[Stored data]
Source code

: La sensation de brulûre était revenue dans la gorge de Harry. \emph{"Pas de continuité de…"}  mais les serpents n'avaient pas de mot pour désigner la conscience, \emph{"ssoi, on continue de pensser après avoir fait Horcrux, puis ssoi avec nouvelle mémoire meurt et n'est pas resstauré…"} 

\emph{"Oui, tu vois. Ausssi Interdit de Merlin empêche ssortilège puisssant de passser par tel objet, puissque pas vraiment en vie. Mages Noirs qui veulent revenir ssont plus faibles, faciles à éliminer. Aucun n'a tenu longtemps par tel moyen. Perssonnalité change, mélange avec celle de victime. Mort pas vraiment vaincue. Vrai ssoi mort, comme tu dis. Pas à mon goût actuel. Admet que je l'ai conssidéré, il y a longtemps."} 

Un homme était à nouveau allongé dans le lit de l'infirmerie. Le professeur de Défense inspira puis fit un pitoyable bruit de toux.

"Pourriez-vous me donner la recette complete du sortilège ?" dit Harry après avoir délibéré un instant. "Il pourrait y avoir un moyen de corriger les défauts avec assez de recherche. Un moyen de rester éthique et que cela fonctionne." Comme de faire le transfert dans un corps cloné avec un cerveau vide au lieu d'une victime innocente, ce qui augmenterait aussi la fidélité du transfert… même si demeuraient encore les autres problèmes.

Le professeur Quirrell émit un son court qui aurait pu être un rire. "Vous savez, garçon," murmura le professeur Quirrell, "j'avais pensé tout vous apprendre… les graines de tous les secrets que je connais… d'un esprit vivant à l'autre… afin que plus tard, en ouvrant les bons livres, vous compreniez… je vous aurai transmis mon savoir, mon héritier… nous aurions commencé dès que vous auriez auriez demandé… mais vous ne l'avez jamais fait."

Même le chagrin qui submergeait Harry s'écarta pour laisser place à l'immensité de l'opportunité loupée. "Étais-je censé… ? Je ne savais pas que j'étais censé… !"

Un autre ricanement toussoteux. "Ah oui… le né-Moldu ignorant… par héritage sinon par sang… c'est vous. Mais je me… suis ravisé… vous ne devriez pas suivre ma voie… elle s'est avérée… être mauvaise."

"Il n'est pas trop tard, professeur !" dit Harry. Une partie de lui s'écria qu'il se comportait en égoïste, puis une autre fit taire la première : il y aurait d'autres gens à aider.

* What this task involves
In the entries above, find every line holding the word "professeur" and copy it out.

* Exercise answer
Un homme était à nouveau allongé dans le lit de l'infirmerie. Le professeur de Défense inspira puis fit un pitoyable bruit de toux.
Le professeur Quirrell émit un son court qui aurait pu être un rire. "Vous savez, garçon," murmura le professeur Quirrell, "j'avais pensé tout vous apprendre… les graines de tous les secrets que je connais… d'un esprit vivant à l'autre… afin que plus tard, en ouvrant les bons livres, vous compreniez… je vous aurai transmis mon savoir, mon héritier… nous aurions commencé dès que vous auriez auriez demandé… mais vous ne l'avez jamais fait."
"Il n'est pas trop tard, professeur !" dit Harry. Une partie de lui s'écria qu'il se comportait en égoïste, puis une autre fit taire la première : il y aurait d'autres gens à aider.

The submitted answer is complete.